Interim City Manager Don Gerrish asked councilors to thin their proposed to-do lists down to a handful of core items. He recommended focusing on three broad categories: transportation, economic development and education.

“Those are the three things that I think we can really put something together,” Gerrish told councilors.

The problem, Gerrish said, is the biggest job the council has ahead of it now: hiring a new city manager.

“You are going to have a new manager coming in here, hopefully by the start of the fiscal year,” Gerrish said. “I think you probably want to work on some of these items with that person. So I think these goals are good. You just need to refine them.”

Mayor Jonathan LaBonte asked councilors to come up with their top five goals and send them to him. He and Gerrish have been working to combine those goals and summarize council wishes. The result was a four-page document listing 26 items, ranging from promoting good communication among city staff to reconstructing some city streets.

Hiring a new city manager was near the top of every councilor’s list, Gerrish said.

“But I don’t know if that even counts as a goal, because we’re going to do that anyway,” he said. “We’re doing that right now.”

Gerrish, a consultant from the firm Eaton Peabody, is helping the councilors search for the new manager and plans to have a new hire selected in May.

Transportation issues were common among councilors, he said. That included reconstructing South Main Street in New Auburn and finding a way to clean up the Washington Street gateway to the downtown.

“Everybody has ideas about economic development, too,” Gerrish said. “They have ideas about what it is, about housing, about business retention, business recruitment and what we’re doing with the arts and culture. The council needs to focus on what they want to do here.”

Promoting education, and replacing Edward Little High School specifically, was also high on the council’s lists, Gerrish said.

“It’s clear that we want to promote better relations and better communication with the school board,” Gerrish said. “We’ve started that, and I think it will continue.”

Councilors had some ideas of their own.

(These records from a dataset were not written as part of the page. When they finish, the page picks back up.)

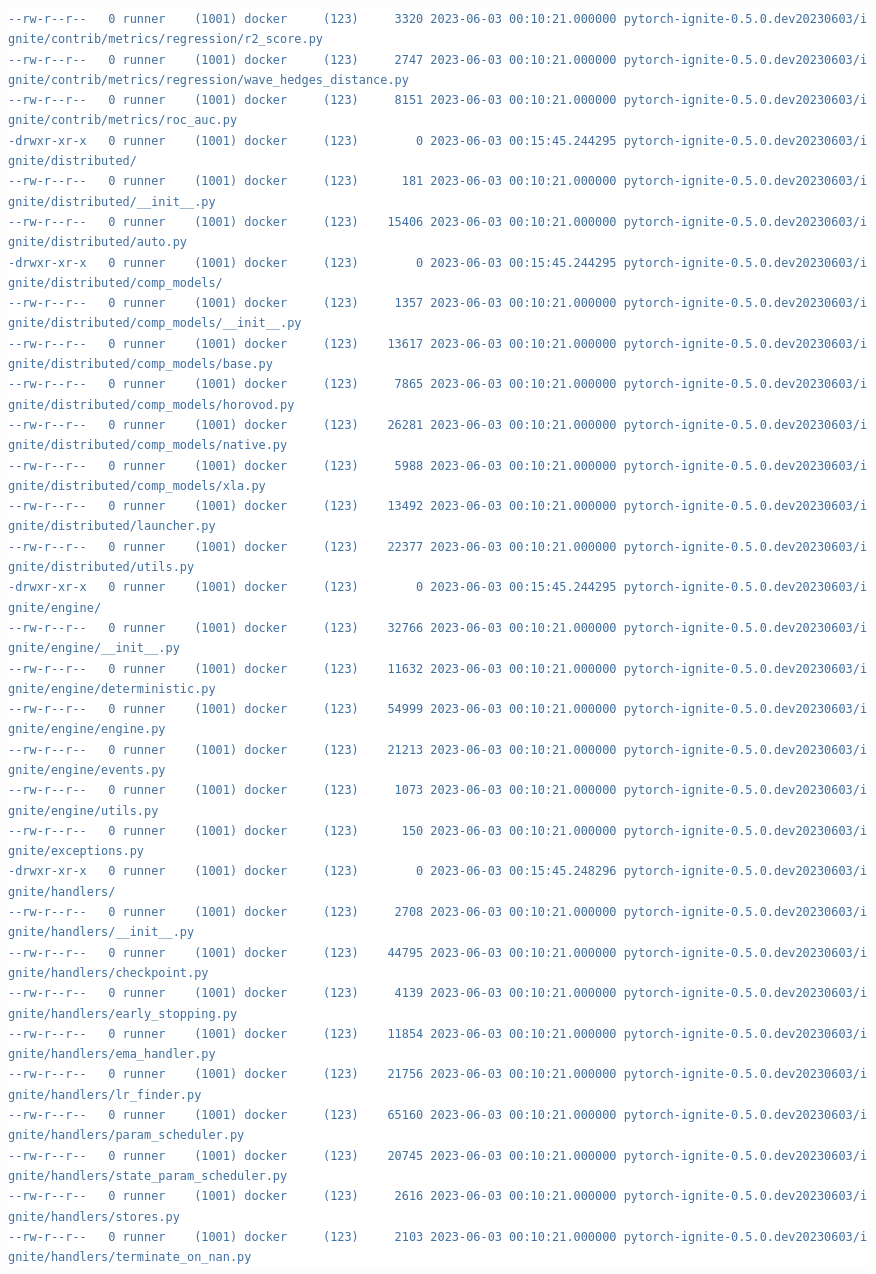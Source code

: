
 ```diff
--rw-r--r--   0 runner    (1001) docker     (123)     3320 2023-06-03 00:10:21.000000 pytorch-ignite-0.5.0.dev20230603/ignite/contrib/metrics/regression/r2_score.py
--rw-r--r--   0 runner    (1001) docker     (123)     2747 2023-06-03 00:10:21.000000 pytorch-ignite-0.5.0.dev20230603/ignite/contrib/metrics/regression/wave_hedges_distance.py
--rw-r--r--   0 runner    (1001) docker     (123)     8151 2023-06-03 00:10:21.000000 pytorch-ignite-0.5.0.dev20230603/ignite/contrib/metrics/roc_auc.py
-drwxr-xr-x   0 runner    (1001) docker     (123)        0 2023-06-03 00:15:45.244295 pytorch-ignite-0.5.0.dev20230603/ignite/distributed/
--rw-r--r--   0 runner    (1001) docker     (123)      181 2023-06-03 00:10:21.000000 pytorch-ignite-0.5.0.dev20230603/ignite/distributed/__init__.py
--rw-r--r--   0 runner    (1001) docker     (123)    15406 2023-06-03 00:10:21.000000 pytorch-ignite-0.5.0.dev20230603/ignite/distributed/auto.py
-drwxr-xr-x   0 runner    (1001) docker     (123)        0 2023-06-03 00:15:45.244295 pytorch-ignite-0.5.0.dev20230603/ignite/distributed/comp_models/
--rw-r--r--   0 runner    (1001) docker     (123)     1357 2023-06-03 00:10:21.000000 pytorch-ignite-0.5.0.dev20230603/ignite/distributed/comp_models/__init__.py
--rw-r--r--   0 runner    (1001) docker     (123)    13617 2023-06-03 00:10:21.000000 pytorch-ignite-0.5.0.dev20230603/ignite/distributed/comp_models/base.py
--rw-r--r--   0 runner    (1001) docker     (123)     7865 2023-06-03 00:10:21.000000 pytorch-ignite-0.5.0.dev20230603/ignite/distributed/comp_models/horovod.py
--rw-r--r--   0 runner    (1001) docker     (123)    26281 2023-06-03 00:10:21.000000 pytorch-ignite-0.5.0.dev20230603/ignite/distributed/comp_models/native.py
--rw-r--r--   0 runner    (1001) docker     (123)     5988 2023-06-03 00:10:21.000000 pytorch-ignite-0.5.0.dev20230603/ignite/distributed/comp_models/xla.py
--rw-r--r--   0 runner    (1001) docker     (123)    13492 2023-06-03 00:10:21.000000 pytorch-ignite-0.5.0.dev20230603/ignite/distributed/launcher.py
--rw-r--r--   0 runner    (1001) docker     (123)    22377 2023-06-03 00:10:21.000000 pytorch-ignite-0.5.0.dev20230603/ignite/distributed/utils.py
-drwxr-xr-x   0 runner    (1001) docker     (123)        0 2023-06-03 00:15:45.244295 pytorch-ignite-0.5.0.dev20230603/ignite/engine/
--rw-r--r--   0 runner    (1001) docker     (123)    32766 2023-06-03 00:10:21.000000 pytorch-ignite-0.5.0.dev20230603/ignite/engine/__init__.py
--rw-r--r--   0 runner    (1001) docker     (123)    11632 2023-06-03 00:10:21.000000 pytorch-ignite-0.5.0.dev20230603/ignite/engine/deterministic.py
--rw-r--r--   0 runner    (1001) docker     (123)    54999 2023-06-03 00:10:21.000000 pytorch-ignite-0.5.0.dev20230603/ignite/engine/engine.py
--rw-r--r--   0 runner    (1001) docker     (123)    21213 2023-06-03 00:10:21.000000 pytorch-ignite-0.5.0.dev20230603/ignite/engine/events.py
--rw-r--r--   0 runner    (1001) docker     (123)     1073 2023-06-03 00:10:21.000000 pytorch-ignite-0.5.0.dev20230603/ignite/engine/utils.py
--rw-r--r--   0 runner    (1001) docker     (123)      150 2023-06-03 00:10:21.000000 pytorch-ignite-0.5.0.dev20230603/ignite/exceptions.py
-drwxr-xr-x   0 runner    (1001) docker     (123)        0 2023-06-03 00:15:45.248296 pytorch-ignite-0.5.0.dev20230603/ignite/handlers/
--rw-r--r--   0 runner    (1001) docker     (123)     2708 2023-06-03 00:10:21.000000 pytorch-ignite-0.5.0.dev20230603/ignite/handlers/__init__.py
--rw-r--r--   0 runner    (1001) docker     (123)    44795 2023-06-03 00:10:21.000000 pytorch-ignite-0.5.0.dev20230603/ignite/handlers/checkpoint.py
--rw-r--r--   0 runner    (1001) docker     (123)     4139 2023-06-03 00:10:21.000000 pytorch-ignite-0.5.0.dev20230603/ignite/handlers/early_stopping.py
--rw-r--r--   0 runner    (1001) docker     (123)    11854 2023-06-03 00:10:21.000000 pytorch-ignite-0.5.0.dev20230603/ignite/handlers/ema_handler.py
--rw-r--r--   0 runner    (1001) docker     (123)    21756 2023-06-03 00:10:21.000000 pytorch-ignite-0.5.0.dev20230603/ignite/handlers/lr_finder.py
--rw-r--r--   0 runner    (1001) docker     (123)    65160 2023-06-03 00:10:21.000000 pytorch-ignite-0.5.0.dev20230603/ignite/handlers/param_scheduler.py
--rw-r--r--   0 runner    (1001) docker     (123)    20745 2023-06-03 00:10:21.000000 pytorch-ignite-0.5.0.dev20230603/ignite/handlers/state_param_scheduler.py
--rw-r--r--   0 runner    (1001) docker     (123)     2616 2023-06-03 00:10:21.000000 pytorch-ignite-0.5.0.dev20230603/ignite/handlers/stores.py
--rw-r--r--   0 runner    (1001) docker     (123)     2103 2023-06-03 00:10:21.000000 pytorch-ignite-0.5.0.dev20230603/ignite/handlers/terminate_on_nan.py
```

Robert Hayes from Ward 2 said he wanted the city to create a system to track historic decisions.

“There’s a need to not only track what’s been done, but there is a lot of missing information,” Hayes said. “We need it to just get informed, for ourselves and for the public.”

Ward 1 Councilor Tizz Crowley said it would also be a good idea to create an inventory of city properties and buildings, including their maintenance records.

LaBonte said he wanted to focus on promoting small business development in the city.